(Records from a collection)
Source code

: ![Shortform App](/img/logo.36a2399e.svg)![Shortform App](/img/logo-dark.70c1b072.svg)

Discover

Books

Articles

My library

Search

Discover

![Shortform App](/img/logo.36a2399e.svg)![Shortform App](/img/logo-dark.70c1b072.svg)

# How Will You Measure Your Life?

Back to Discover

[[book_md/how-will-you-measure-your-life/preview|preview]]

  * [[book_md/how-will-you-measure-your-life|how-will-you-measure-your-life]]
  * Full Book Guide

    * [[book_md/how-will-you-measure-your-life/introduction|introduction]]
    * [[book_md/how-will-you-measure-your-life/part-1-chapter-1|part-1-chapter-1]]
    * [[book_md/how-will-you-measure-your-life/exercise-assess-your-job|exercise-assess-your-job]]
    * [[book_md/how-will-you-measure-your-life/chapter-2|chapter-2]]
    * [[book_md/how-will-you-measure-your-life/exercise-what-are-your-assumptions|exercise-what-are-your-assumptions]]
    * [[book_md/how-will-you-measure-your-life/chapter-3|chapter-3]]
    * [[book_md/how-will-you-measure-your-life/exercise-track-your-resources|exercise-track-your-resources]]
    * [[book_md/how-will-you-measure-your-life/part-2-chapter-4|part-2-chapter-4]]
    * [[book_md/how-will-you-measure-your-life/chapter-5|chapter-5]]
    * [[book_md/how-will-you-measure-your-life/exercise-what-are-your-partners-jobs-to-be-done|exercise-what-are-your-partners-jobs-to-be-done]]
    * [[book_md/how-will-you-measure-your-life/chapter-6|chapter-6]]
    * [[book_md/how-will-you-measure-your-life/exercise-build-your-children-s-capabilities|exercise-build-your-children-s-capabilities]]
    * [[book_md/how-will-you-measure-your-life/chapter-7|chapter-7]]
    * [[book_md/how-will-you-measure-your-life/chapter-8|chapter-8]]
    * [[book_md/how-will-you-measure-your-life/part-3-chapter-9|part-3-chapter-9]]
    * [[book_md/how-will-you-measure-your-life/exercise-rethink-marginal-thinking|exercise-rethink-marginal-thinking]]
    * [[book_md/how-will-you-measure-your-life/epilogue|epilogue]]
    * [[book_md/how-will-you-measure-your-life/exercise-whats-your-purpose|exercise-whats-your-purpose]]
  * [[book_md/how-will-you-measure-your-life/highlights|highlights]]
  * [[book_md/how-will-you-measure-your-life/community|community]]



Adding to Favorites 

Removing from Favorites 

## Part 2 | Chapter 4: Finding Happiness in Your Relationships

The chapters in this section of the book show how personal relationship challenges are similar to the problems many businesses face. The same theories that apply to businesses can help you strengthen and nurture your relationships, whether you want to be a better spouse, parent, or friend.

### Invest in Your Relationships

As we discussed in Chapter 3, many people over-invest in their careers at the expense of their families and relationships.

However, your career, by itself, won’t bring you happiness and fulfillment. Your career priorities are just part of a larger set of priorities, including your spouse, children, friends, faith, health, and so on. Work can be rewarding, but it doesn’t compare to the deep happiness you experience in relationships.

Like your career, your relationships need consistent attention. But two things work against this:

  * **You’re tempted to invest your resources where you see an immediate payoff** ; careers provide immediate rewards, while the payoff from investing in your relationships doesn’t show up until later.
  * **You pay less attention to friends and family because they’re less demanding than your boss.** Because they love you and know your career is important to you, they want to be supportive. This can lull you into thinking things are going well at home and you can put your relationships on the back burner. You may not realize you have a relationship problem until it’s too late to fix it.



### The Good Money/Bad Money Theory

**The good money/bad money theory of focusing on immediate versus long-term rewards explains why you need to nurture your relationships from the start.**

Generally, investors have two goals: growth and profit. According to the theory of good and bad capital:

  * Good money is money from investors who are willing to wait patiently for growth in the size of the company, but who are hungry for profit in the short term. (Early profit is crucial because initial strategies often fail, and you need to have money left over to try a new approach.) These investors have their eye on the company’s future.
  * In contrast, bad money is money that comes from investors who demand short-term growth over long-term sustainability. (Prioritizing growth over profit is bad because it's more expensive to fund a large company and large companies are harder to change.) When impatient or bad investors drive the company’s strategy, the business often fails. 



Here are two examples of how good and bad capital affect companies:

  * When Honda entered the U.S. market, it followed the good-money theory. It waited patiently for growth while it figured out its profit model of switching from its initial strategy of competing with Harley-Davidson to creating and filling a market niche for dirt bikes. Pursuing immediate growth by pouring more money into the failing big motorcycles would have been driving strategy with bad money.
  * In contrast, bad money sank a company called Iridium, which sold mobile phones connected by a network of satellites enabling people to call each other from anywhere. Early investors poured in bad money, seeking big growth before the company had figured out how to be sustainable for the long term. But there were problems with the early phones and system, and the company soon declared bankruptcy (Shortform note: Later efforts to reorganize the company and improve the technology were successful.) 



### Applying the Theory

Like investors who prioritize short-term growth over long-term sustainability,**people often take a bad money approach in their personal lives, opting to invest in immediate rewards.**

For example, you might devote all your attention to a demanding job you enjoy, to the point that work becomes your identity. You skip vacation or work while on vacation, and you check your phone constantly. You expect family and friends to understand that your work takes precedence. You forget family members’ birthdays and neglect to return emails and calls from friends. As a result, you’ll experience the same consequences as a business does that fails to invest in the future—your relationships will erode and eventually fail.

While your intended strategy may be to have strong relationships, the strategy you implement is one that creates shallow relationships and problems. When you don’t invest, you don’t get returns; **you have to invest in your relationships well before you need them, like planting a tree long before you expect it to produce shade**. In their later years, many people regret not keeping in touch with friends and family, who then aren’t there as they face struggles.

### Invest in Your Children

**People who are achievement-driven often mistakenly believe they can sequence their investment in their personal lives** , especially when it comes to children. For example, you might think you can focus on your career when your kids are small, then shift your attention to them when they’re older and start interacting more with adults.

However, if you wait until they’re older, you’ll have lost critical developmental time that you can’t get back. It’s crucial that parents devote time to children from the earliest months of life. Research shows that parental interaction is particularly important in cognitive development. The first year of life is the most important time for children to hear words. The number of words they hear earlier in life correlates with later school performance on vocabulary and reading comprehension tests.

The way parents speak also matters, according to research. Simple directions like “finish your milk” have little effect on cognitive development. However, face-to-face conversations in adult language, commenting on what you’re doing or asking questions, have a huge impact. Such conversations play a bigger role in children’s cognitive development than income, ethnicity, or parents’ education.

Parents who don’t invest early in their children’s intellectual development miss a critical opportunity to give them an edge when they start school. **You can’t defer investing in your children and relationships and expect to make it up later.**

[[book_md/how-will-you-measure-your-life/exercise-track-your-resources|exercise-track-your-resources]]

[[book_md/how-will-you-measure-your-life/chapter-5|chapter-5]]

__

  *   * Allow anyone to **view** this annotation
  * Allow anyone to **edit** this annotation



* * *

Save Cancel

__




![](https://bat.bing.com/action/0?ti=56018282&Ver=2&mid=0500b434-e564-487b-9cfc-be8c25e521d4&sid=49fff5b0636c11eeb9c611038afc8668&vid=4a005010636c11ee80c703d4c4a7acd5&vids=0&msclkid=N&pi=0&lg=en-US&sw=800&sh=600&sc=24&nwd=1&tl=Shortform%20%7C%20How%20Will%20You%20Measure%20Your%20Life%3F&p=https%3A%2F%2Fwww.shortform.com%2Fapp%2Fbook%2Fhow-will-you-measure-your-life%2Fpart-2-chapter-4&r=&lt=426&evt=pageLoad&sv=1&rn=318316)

(PROBLEM TO WORK ON) Say how many lines above hold "resources", and nothing else.

(ANSWER) 3